A photo exhibition titled “Women’s Cry” will be on display during the month of May in St. Peter’s Square. It seeks to give a voice to the suffering and injustices endured by women around the world.
On several occasions Pope Francis has recalled the intention of the artist Gian Lorenzo Bernini when he made the great “colonnade” that frames St. Peter’s Square in the Vatican: to represent the maternal embrace of the Church that welcomes the faithful and also nonbelievers.
The left side of this “embrace” is the area chosen for the Women’s Cry exhibition, promoted by the Holy See’s Dicastery for Communication together with the World Union of Catholic Women’s Organizations (WUCWO) and the Handshake agency.
At the presentation that took place May 2 at the Holy See Press Office, the organizers explained that the exhibition consists of 26 photographs taken by eight international photographers “who accepted the challenge of giving voice to the cry of pain, often hidden, of the women in the world.”
The snapshots show the faces of girls and women young and old from the heart of the Amazon to the shantytowns of Brazil, passing through the Greek islands, the borders of Ukraine, and from India to the Bangladesh countryside in Southeast Asia.

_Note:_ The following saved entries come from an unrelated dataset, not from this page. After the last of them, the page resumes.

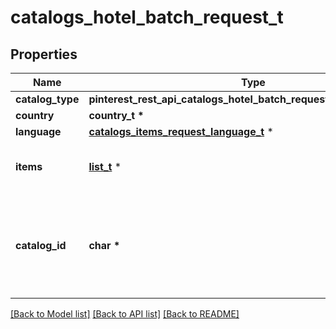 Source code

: # catalogs_hotel_batch_request_t

## Properties
Name | Type | Description | Notes
------------ | ------------- | ------------- | -------------
**catalog_type** | **pinterest_rest_api_catalogs_hotel_batch_request_CATALOGTYPE_e** |  | 
**country** | **country_t \*** |  | 
**language** | [**catalogs_items_request_language_t**](catalogs_items_request_language.md) \* |  | 
**items** | [**list_t**](catalogs_hotel_batch_item.md) \* | Array with catalogs item operations | 
**catalog_id** | **char \*** | Catalog id pertaining to the hotel item. If not provided, default to oldest hotel catalog | [optional] 

[[Back to Model list]](../README.md#documentation-for-models) [[Back to API list]](../README.md#documentation-for-api-endpoints) [[Back to README]](../README.md)


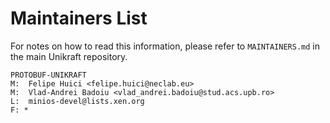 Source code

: Maintainers List
================

For notes on how to read this information, please refer to `MAINTAINERS.md` in
the main Unikraft repository.

	PROTOBUF-UNIKRAFT
	M:	Felipe Huici <felipe.huici@neclab.eu>
	M:	Vlad-Andrei Badoiu <vlad_andrei.badoiu@stud.acs.upb.ro>
	L:	minios-devel@lists.xen.org
	F: *
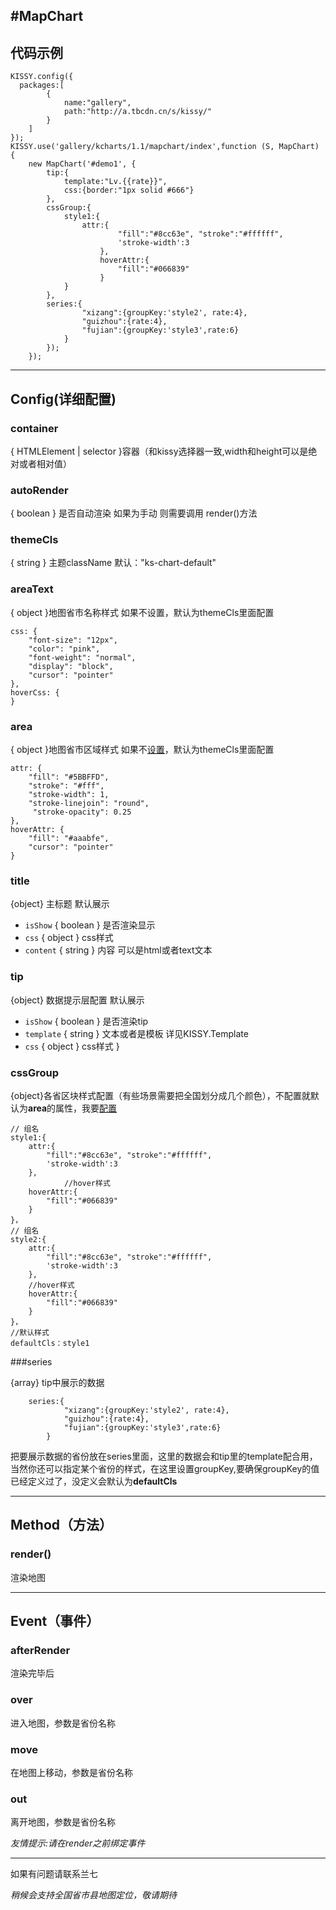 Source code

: #MapChart
---
代码示例
---
    KISSY.config({
      packages:[
    		{
    			name:"gallery",
    			path:"http://a.tbcdn.cn/s/kissy/"
    		}
    	]
    });
    KISSY.use('gallery/kcharts/1.1/mapchart/index',function (S, MapChart) {
    	new MapChart('#demo1', {
    		tip:{
    			template:"Lv.{{rate}}",
    			css:{border:"1px solid #666"}
    		},
    		cssGroup:{
    			style1:{
    				attr:{
    						"fill":"#8cc63e", "stroke":"#ffffff",
    						'stroke-width':3
                        },
    					hoverAttr:{
    						"fill":"#066839"
    					}
    			}
    		},
    		series:{
    				"xizang":{groupKey:'style2', rate:4},
    				"guizhou":{rate:4},
    				"fujian":{groupKey:'style3',rate:6}
    			}
    		});
    	});

---
Config(详细配置)
---
### container
{ HTMLElement | selector }容器（和kissy选择器一致,width和height可以是绝对或者相对值）
### autoRender
{ boolean } 是否自动渲染 如果为手动 则需要调用 render()方法
### themeCls
{ string } 主题className 默认："ks-chart-default"
### areaText
{ object }地图省市名称样式 如果不设置，默认为themeCls里面配置

    css: {
	    "font-size": "12px",
	    "color": "pink",
	    "font-weight": "normal",
	    "display": "block",
	    "cursor": "pointer"
    },
    hoverCss: {
    }

### area
{ object }地图省市区域样式 如果不[设置](http://raphaeljs.com/reference.html#Element.attr "raphaeljs样式")，默认为themeCls里面配置

	attr: {
        "fill": "#5BBFFD",
        "stroke": "#fff",
		"stroke-width": 1,
		"stroke-linejoin": "round",
         "stroke-opacity": 0.25
    },
	hoverAttr: {
		"fill": "#aaabfe",
		"cursor": "pointer"
    }


### title
{object} 主标题 默认展示

   - `isShow` { boolean } 是否渲染显示
   - `css` { object } css样式
   - `content` { string } 内容 可以是html或者text文本

### tip

  {object} 数据提示层配置 默认展示

   - `isShow` { boolean } 是否渲染tip
   - `template` { string } 文本或者是模板 详见KISSY.Template
   - `css` { object } css样式 }

### cssGroup

  {object}各省区块样式配置（有些场景需要把全国划分成几个颜色），不配置就默认为**area**的属性，我要[配置](http://raphaeljs.com/reference.html#Element.attr "raphaeljs样式")

	// 组名
	style1:{
		attr:{
			"fill":"#8cc63e", "stroke":"#ffffff",
			'stroke-width':3
		},
				//hover样式
		hoverAttr:{
			"fill":"#066839"
		}
	}，
	// 组名
  	style2:{
		attr:{
			"fill":"#8cc63e", "stroke":"#ffffff",
			'stroke-width':3
		},
		//hover样式
		hoverAttr:{
			"fill":"#066839"
		}
	}，
	//默认样式
	defaultCls：style1

###series

{array} tip中展示的数据

		series:{
				"xizang":{groupKey:'style2', rate:4},
				"guizhou":{rate:4},
				"fujian":{groupKey:'style3',rate:6}
			}

把要展示数据的省份放在series里面，这里的数据会和tip里的template配合用，当然你还可以指定某个省份的样式，在这里设置groupKey,要确保groupKey的值已经定义过了，没定义会默认为**defaultCls**

---
Method（方法）
---
### render()
渲染地图

---
Event（事件）
---

### afterRender
渲染完毕后

### over
进入地图，参数是省份名称

### move
在地图上移动，参数是省份名称

### out
离开地图，参数是省份名称

*友情提示:请在render之前绑定事件*

---
如果有问题请联系兰七

*稍候会支持全国省市县地图定位，敬请期待*

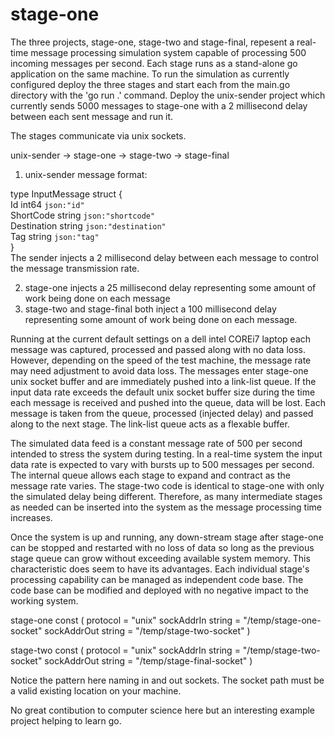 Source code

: # stage-one

The three projects, stage-one, stage-two and stage-final, repesent a real-time message processing simulation system capable of processing
500 incoming messages per second. Each stage runs as a stand-alone go application on the same machine. To run the simulation as currently
configured deploy the three stages and start each from the main.go directory with the 'go run .' command. Deploy the unix-sender project
which currently sends 5000 messages to stage-one with a 2 millisecond delay between each sent message and run it.

The stages communicate via unix sockets. 

unix-sender -> stage-one -> stage-two -> stage-final

1. unix-sender message format:       
                                              
type InputMessage struct {                      
	Id          int64  `json:"id"`                    
	ShortCode   string `json:"shortcode"`             
	Destination string `json:"destination"`           
	Tag         string `json:"tag"`                   
}                                                 
The sender injects a 2 millisecond delay between each message to control the message transmission rate.
   
2. stage-one injects a 25 millisecond delay representing some amount of work being done on each message
3. stage-two and stage-final both inject a 100 millisecond delay representing some amount of work being done on each message.

   
Running at the current default settings on a dell intel COREi7 laptop each message was captured, processed and passed along
with no data loss. However, depending on the speed of the test machine, the message rate may need adjustment to avoid data
loss. The messages enter stage-one unix socket buffer and are immediately pushed into a link-list queue. If the input data rate exceeds
the default unix socket buffer size during the time each message is received and pushed into the queue, data will be lost. Each message
is taken from the queue, processed (injected delay) and passed along to the next stage. The link-list queue acts as a flexable
buffer.

The simulated data feed is a constant message rate of 500 per second intended to stress the system during testing. In a real-time
system the input data rate is expected to vary with bursts up to 500 messages per second. The internal queue allows each stage to
expand and contract as the message rate varies. The stage-two code is identical to stage-one with only the simulated delay being
different. Therefore, as many intermediate stages as needed can be inserted into the system as the message processing time increases.

Once the system is up and running, any down-stream stage after stage-one can be stopped and restarted with no loss of data so
long as the previous stage queue can grow without exceeding available system memory. This characteristic does seem to have its 
advantages. Each individual stage's processing capability can be managed as independent code base. The code base can be modified
and deployed with no negative impact to the working system.

stage-one
const (
	protocol           = "unix"
	sockAddrIn  string = "/temp/stage-one-socket"
	sockAddrOut string = "/temp/stage-two-socket"
)


stage-two
const (
	protocol           = "unix"
	sockAddrIn  string = "/temp/stage-two-socket"
	sockAddrOut string = "/temp/stage-final-socket"
)

Notice the pattern here naming in and out sockets. The socket path must be a valid existing location on your machine.

No great contibution to computer science here but an interesting example project helping to learn go.
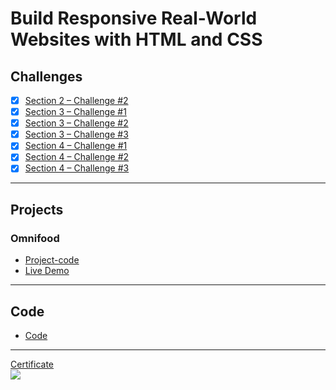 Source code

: # Build Responsive Real-World Websites with HTML and CSS
## Challenges
- [x] [Section 2 – Challenge #2](./Challenges/01-Challenges/)
- [x] [Section 3 – Challenge #1](./Challenges/02-Challenges/)
- [x] [Section 3 – Challenge #2](./Challenges/03-Challenges/)
- [x] [Section 3 – Challenge #3](./Challenges/04-Challenges/)
- [x] [Section 4 – Challenge #1](./Challenges/05-Challenges/)
- [x] [Section 4 – Challenge #2](./Challenges/06-Challenges/)
- [x] [Section 4 – Challenge #3](./Challenges/07-Challenges/)

---
## Projects
### Omnifood
- [Project-code](./Projects/Omnifood) <br>
- [Live Demo](https://omnifood-youssef1.netlify.app/)
---
## Code
- [Code](Code)
---
[Certificate](https://www.udemy.com/certificate/UC-a6848fe5-0f0b-4754-a07e-877ef5cfe0e8/)
<br/>
<img src="https://user-images.githubusercontent.com/100860879/210278340-823de02b-7a28-4b27-9bcd-f42c03901822.jpg" />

According to María Lia Zervino, president of WUCWO, this exhibition in St. Peter’s Square “is a sign of how the Church today wants to embrace all the women of the world, believers and nonbelievers, and give them visibility, to transform, to improve their lives, that of their families, that of their peoples,” she noted.

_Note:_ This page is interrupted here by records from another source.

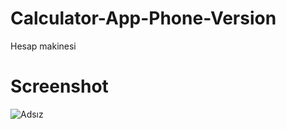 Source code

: # Calculator-App-Phone-Version
Hesap makinesi


# Screenshot

![Adsız](https://user-images.githubusercontent.com/104764065/171490816-0a2c27f3-315d-4931-bfc6-227df9a85310.png)
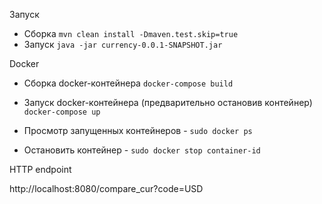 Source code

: Запуск 

* Сборка `mvn clean install -Dmaven.test.skip=true`
* Запуск `java -jar currency-0.0.1-SNAPSHOT.jar`

Docker

* Сборка docker-контейнера `docker-compose build`
* Запуск docker-контейнера (предварительно остановив контейнер) `docker-compose up`


* Просмотр запущенных контейнеров - `sudo docker ps`
* Остановить контейнер            - `sudo docker stop container-id`

HTTP endpoint 

http://localhost:8080/compare_cur?code=USD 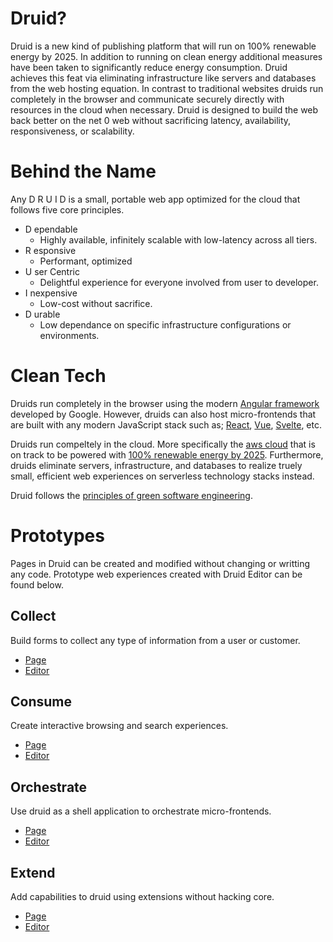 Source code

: # Druid?

Druid is a new kind of publishing platform that will run on 100% renewable energy by 2025. In addition to running on clean energy additional measures have been taken to significantly reduce energy consumption. Druid achieves this feat via eliminating infrastructure like servers and databases from the web hosting equation. In contrast to traditional websites druids run completely in the browser and communicate securely directly with resources in the cloud when necessary. Druid is designed to build the web back better on the net 0 web without sacrificing latency, availability, responsiveness, or scalability.

# Behind the Name

Any D R U I D is a small, portable web app optimized for the cloud that follows five core principles.

* D ependable
  * Highly available, infinitely scalable with low-latency across all tiers.
* R esponsive
  * Performant, optimized
* U ser Centric
  * Delightful experience for everyone involved from user to developer.
* I nexpensive
  * Low-cost without sacrifice.
* D urable
  * Low dependance on specific infrastructure configurations or environments.

# Clean Tech

Druids run completely in the browser using the modern [Angular framework](https://angular.io/) developed by Google. However, druids can also host micro-frontends that are built with any modern JavaScript stack such as; [React](https://reactjs.org/), [Vue](https://vuejs.org/), [Svelte](https://svelte.dev/), etc.

Druids run compeltely in the cloud. More specifically the [aws cloud](https://aws.amazon.com/) that is on track to be powered with [100% renewable energy by 2025](https://sustainability.aboutamazon.com/). Furthermore, druids eliminate servers, infrastructure, and databases to realize truely small, efficient web experiences on serverless technology stacks instead.

Druid follows the [principles of green software engineering](https://principles.green/).

# Prototypes

Pages in Druid can be created and modified without changing or writting any code. Prototype web experiences created with Druid Editor can be found below.

## Collect

Build forms to collect any type of information from a user or customer.

* [Page](https://demo.ng-druid.com/native_forms_rebuild_v1/89087abb-326d-4a93-888e-9c597ba81b8e)
* [Editor](https://demo.ng-druid.com/native_forms_rebuild_v1/89087abb-326d-4a93-888e-9c597ba81b8e/manage)

## Consume

Create interactive browsing and search experiences.

* [Page](https://demo.ng-druid.com/dev-test-virtual-list-flex-v1/character/1011334)
* [Editor](https://demo.ng-druid.com/dev-test-virtual-list-flex-v1/character/1011334/manage)

## Orchestrate

Use druid as a shell application to orchestrate micro-frontends.

* [Page](https://demo.ng-druid.com/workflow-designer-v2)
* [Editor](https://demo.ng-druid.com/workflow-designer-v2/manage)

## Extend

Add capabilities to druid using extensions without hacking core.

* [Page](https://demo.ng-druid.com/tractorbeam-test-v3)
* [Editor](https://demo.ng-druid.com/tractorbeam-test-v3/manage)
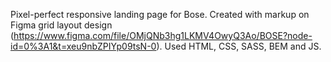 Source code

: Pixel-perfect responsive landing page for Bose.
Created with markup on Figma grid layout design (https://www.figma.com/file/OMjQNb3hg1LKMV4OwyQ3Ao/BOSE?node-id=0%3A1&t=xeu9nbZPIYp09tsN-0).
Used HTML, CSS, SASS, BEM and JS.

For the prefect of the Department for Communication, Paolo Ruffini, these images “capture suffering and make it cry out, which unveils beauty” and helps believers and nonbelievers to understand suffering through beauty.

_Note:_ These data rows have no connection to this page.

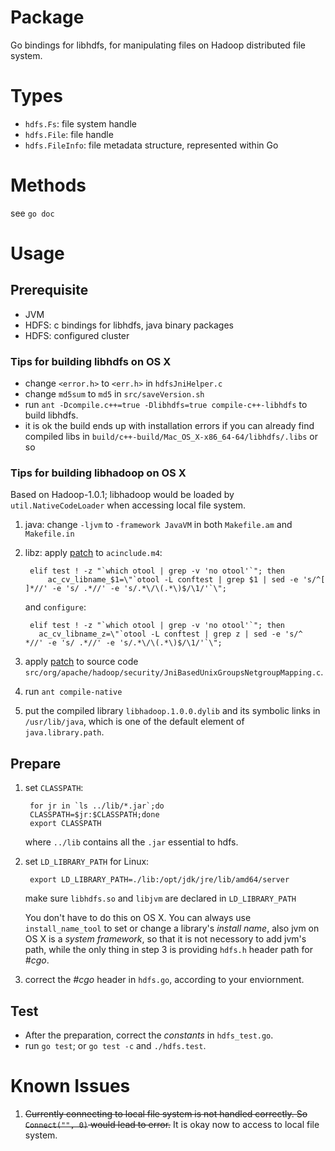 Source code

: # Package #

Go bindings for libhdfs, for manipulating files on Hadoop distributed file system.

# Types #

- `hdfs.Fs`: file system handle
- `hdfs.File`: file handle
- `hdfs.FileInfo`: file metadata structure, represented within Go

# Methods #

see `go doc`

# Usage #

## Prerequisite ##

- JVM
- HDFS: c bindings for libhdfs, java binary packages
- HDFS: configured cluster

### Tips for building libhdfs on OS X ###

- change `<error.h>` to `<err.h>` in `hdfsJniHelper.c`
- change `md5sum` to `md5` in `src/saveVersion.sh`
- run `ant -Dcompile.c++=true -Dlibhdfs=true compile-c++-libhdfs` to build libhdfs.
- it is ok the build ends up with installation errors if you can already find compiled libs in `build/c++-build/Mac_OS_X-x86_64-64/libhdfs/.libs` or so

### Tips for building libhadoop on OS X ###

Based on Hadoop-1.0.1; libhadoop would be loaded by `util.NativeCodeLoader` when accessing local file system.

1. java: change `-ljvm` to `-framework JavaVM` in both `Makefile.am` and `Makefile.in`
2. libz: apply [patch](https://issues.apache.org/jira/secure/attachment/12423498/HADOOP-3659.patch) to `acinclude.m4`:

        elif test ! -z "`which otool | grep -v 'no otool'`"; then
            ac_cv_libname_$1=\"`otool -L conftest | grep $1 | sed -e 's/^[  ]*//' -e 's/ .*//' -e 's/.*\/\(.*\)$/\1/'`\";

    and `configure`:

        elif test ! -z "`which otool | grep -v 'no otool'`"; then
          ac_cv_libname_z=\"`otool -L conftest | grep z | sed -e 's/^  *//' -e 's/ .*//' -e 's/.*\/\(.*\)$/\1/'`\";


3. apply [patch](https://gist.github.com/1327040) to source code `src/org/apache/hadoop/security/JniBasedUnixGroupsNetgroupMapping.c`.

4. run `ant compile-native`
5. put the compiled library `libhadoop.1.0.0.dylib` and its symbolic links in `/usr/lib/java`, which is one of the default element of `java.library.path`.

## Prepare ##

1. set `CLASSPATH`:

        for jr in `ls ../lib/*.jar`;do
        CLASSPATH=$jr:$CLASSPATH;done
        export CLASSPATH

    where `../lib` contains all the `.jar` essential to hdfs.

2. set `LD_LIBRARY_PATH` for Linux:

        export LD_LIBRARY_PATH=./lib:/opt/jdk/jre/lib/amd64/server

    make sure `libhdfs.so` and `libjvm` are declared in `LD_LIBRARY_PATH`

    You don't have to do this on OS X. You can always use `install_name_tool` to set or change a library's _install name_, also jvm on OS X is a _system framework_, so that it is not necessory to add jvm's path, while the only thing in step 3 is providing `hdfs.h` header path for _#cgo_.

3. correct the _#cgo_ header in `hdfs.go`, according to your enviornment.

## Test ##

- After the preparation, correct the _constants_ in `hdfs_test.go`.
- run `go test`; or `go test -c` and `./hdfs.test`.

# Known Issues #

1. <del>Currently connecting to local file system is not handled correctly. So `Connect("", 0)` would lead to error.</del> It is okay now to access to local file system.
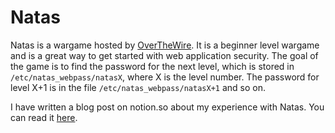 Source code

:# Natas

Natas is a wargame hosted by [OverTheWire](https://overthewire.org/wargames/natas/). It is a beginner level wargame and is a great way to get started with web application security. The goal of the game is to find the password for the next level, which is stored in `/etc/natas_webpass/natasX`, where X is the level number. The password for level X+1 is in the file `/etc/natas_webpass/natasX+1` and so on.

I have written a blog post on notion.so about my experience with Natas. You can read it [here](https://axyut.notion.site/axyut/Natas-89872979425442318ff4173bd7161a8c).
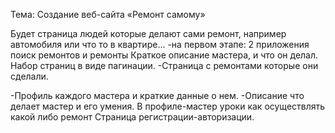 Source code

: Тема: Создание веб-сайта «Ремонт самому»

Будет страница людей которые делают сами ремонт, например автомобиля или что то в квартире...
-на первом этапе: 2 приложения поиск ремонтов и ремонты
Краткое описание мастера, и что он делал. Набор страниц в виде пагинации. 
-Страница с ремонтами которые они сделали.

-Профиль каждого мастера и краткие данные о нем.
-Описание что делает мастер и его умения. В профиле-мастер уроки как осуществлять какой либо ремонт
Страница регистрации-авторизации.

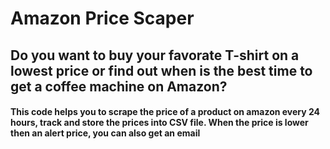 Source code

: # Amazon Price Scaper
## Do you want to buy your favorate T-shirt on a lowest price or find out when is the best time to get a coffee machine on Amazon?
#### This code helps you to scrape the price of a product on amazon every 24 hours, track and store the prices into CSV file. When the price is lower then an alert price, you can also get an email
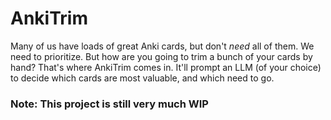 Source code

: # AnkiTrim

Many of us have loads of great Anki cards, but don't _need_ all of them. We need to prioritize. But how are you going to trim a bunch of your cards by hand? That's where AnkiTrim comes in. It'll prompt an LLM (of your choice) to decide which cards are most valuable, and which need to go.


### Note: This project is still very much WIP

In addition, each image in the exhibition is accompanied by a line from Pope Francis’ encyclical Fratelli Tutti.
Lia Giovanazzi Beltrami, director, producer, and art director of the initiative, also participated in the press conference and stressed that photography is a universal language and explained that “art touches the deepest emotions and leads to personal and social change.”
She noted that “it hasn’t been an easy journey” and that “each shot tells a drama but carries within it a profound hope.”
One of the authors of the initiative, the photographer Giuseppe Caridi, explained to ACI Prensa, CNA’s Spanish-language news partner, that his objective in portraying a woman in the Sahara desert was “to tell a story through the beauty of life and those who still have hope.”
For Caridi, “despite life’s problems, beauty continues to exist” and his photography, he adds, can inspire those who feel pain as “a message of optimism.”